Probabilmente si deve (anche) alla lezione di Emilio Lussu, tanto appassionato difensore dell’”identità culturale” della sua isola quanto “internazionalista” e curioso delle più diverse “culture” del mondo (assieme alla sua compagna Joyce, traduttrice di poeti albanesi, curdi, vietnamiti, angolani, mozambicani, afroamericani, eschimesi, aborigeni australiani), se fin dall’infanzia mi fu proposta la lettura, o almeno la consultazione, dei libri del prozio Dionigi Scano (ingegnere, ma soprattutto Vice-presidente della Società storica sarda): “Storia dell’arte in Sardegna dal XI al XIV secolo”, Chiese medioevali di Sardegna”, “Forma Kalaris”. Sulle caratteristiche del paesaggio sardo, all’inizio degli anni ’50, non c’era, in letteratura, molto, o, almeno, mio padre aveva maggiori difficoltà a trovarlo. Provava a supplire portandomi al mare, da Cagliari (dove lui lavorava, e tutti abitavamo), a Cala Mosca (di allora) più che al Poetto, e da Oristano alle paludi di Cabras e alla penisola del Sinis, e da Morgongiori (suo paese natale del quale per brevissimo tempo fu sindaco) su e giù, a cavallo, per le pendici del Monte Arci, e anche (bagassa! che fatica micidiale) per la Giara di Gésturi.

Per il mio diciannovesimo compleanno (eravamo da un sacco di tempo tornati “in continente”, e da qualche anno a Venezia, dove mio padre si era sposato, e io ero nato) mi regalò un libro, di Nicola Valle, intitolato “Scompare un’isola”. Credo soprattutto per potere scrivere, nella dedica, “anche tu, Luisicu, sarai tra quelli che non permetteranno che quest’isola scompaia”.

Si illudeva. Non ho fatto niente, specificamente, per la sua isola. Forse (mi illudo? voglio illudermi?) ho concorso a fare qualcosa per tutelare l’”identità culturale” (e l’”integrità fisica”) del territorio di qualche altro pezzo d’Italia, qua e là, e ho fornito qualche strumento (di dottrina giuridica, di ermeneutica giurisprudenziale) a quanti altri altrettanto volessero fare, in qualche altro posto d’Italia, qua e là.

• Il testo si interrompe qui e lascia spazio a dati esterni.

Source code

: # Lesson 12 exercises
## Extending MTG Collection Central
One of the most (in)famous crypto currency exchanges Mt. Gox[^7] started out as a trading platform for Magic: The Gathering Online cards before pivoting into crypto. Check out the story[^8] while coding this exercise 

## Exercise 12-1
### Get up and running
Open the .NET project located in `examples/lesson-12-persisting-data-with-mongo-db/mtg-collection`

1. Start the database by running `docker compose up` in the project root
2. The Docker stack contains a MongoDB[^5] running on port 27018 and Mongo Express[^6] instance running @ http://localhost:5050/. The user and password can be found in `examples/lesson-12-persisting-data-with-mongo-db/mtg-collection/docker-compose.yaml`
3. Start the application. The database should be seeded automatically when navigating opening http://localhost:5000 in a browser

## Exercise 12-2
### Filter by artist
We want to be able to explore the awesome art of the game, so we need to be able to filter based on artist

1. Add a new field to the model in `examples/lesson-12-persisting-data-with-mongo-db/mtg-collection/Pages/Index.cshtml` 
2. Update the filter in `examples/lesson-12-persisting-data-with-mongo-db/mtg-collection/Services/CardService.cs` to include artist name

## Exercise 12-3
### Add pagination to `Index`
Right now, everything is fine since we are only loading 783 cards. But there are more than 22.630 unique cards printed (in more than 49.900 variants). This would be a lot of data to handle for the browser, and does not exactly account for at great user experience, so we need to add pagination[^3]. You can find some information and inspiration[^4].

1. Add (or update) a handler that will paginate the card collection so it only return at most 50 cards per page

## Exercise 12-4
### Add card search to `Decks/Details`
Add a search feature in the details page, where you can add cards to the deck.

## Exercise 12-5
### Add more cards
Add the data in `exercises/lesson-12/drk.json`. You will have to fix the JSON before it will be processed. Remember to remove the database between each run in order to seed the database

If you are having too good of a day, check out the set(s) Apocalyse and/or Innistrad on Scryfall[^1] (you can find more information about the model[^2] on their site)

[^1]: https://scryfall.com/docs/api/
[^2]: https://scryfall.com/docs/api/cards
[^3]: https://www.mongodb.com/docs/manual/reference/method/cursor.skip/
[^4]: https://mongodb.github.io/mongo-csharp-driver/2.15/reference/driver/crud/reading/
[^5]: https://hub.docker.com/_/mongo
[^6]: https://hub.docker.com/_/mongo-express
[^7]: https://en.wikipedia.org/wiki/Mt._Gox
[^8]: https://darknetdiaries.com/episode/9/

Ma altri hanno fatto, egregiamente, negli ultimi tempi. Altri hanno redatto un piano paesaggistico regionale che pone le premesse (certo: nulla più che questo) affinché la Sardegna non “scompaia” (nelle sue caratteristiche costitutive e salienti, ovviamente, cioè non divenga la squallida, degradata, volgare, tragica maschera imbellettata di sé stessa: come, a esempio non casuale, sta diventando, o forse è già irreversibilmente avviata a diventare, la città delle mie radici materne, Venezia). Altri hanno voluto quel piano, e ne hanno deciso l’entrata in vigore. Una grandiosa operazione collettiva, sorretta e spronata e pretesa (a quel che ne so) dal Presidente della giunta regionale della Sardegna, Renato Soru.

Al quale, oggi, qualcuno (in consapevole o inconsapevole continuità con un passato che forse non passa proprio) promette che “avrà del piombo”.

Ebbene: così come, un po’ meno di quarant’anni or sono, a seguito di un’infelicissima battuta di un uomo politico francese di tutt’altra statura (non voglio fare dello spirito), più di metà della Francia proclamò “siamo tutti ebrei tedeschi!”, oggi chiunque sia interessato alla tutela del paesaggio e del patrimonio storico e artistico della Nazione, e anzi chiunque sia interessato alla preservazione, nel nostro Paese, della dialettica politica liberal-democratica, è chiamato a proclamarsi partecipe “di quella gabbia di matti che sta amministrando la Sardegna”, e solidale con il suo “temibile tiranno”, il Presidente della giunta Renato Soru. E ad affermare, come l’anno scorso i ragazzi di Locri, “e adesso ammazzateci tutti”.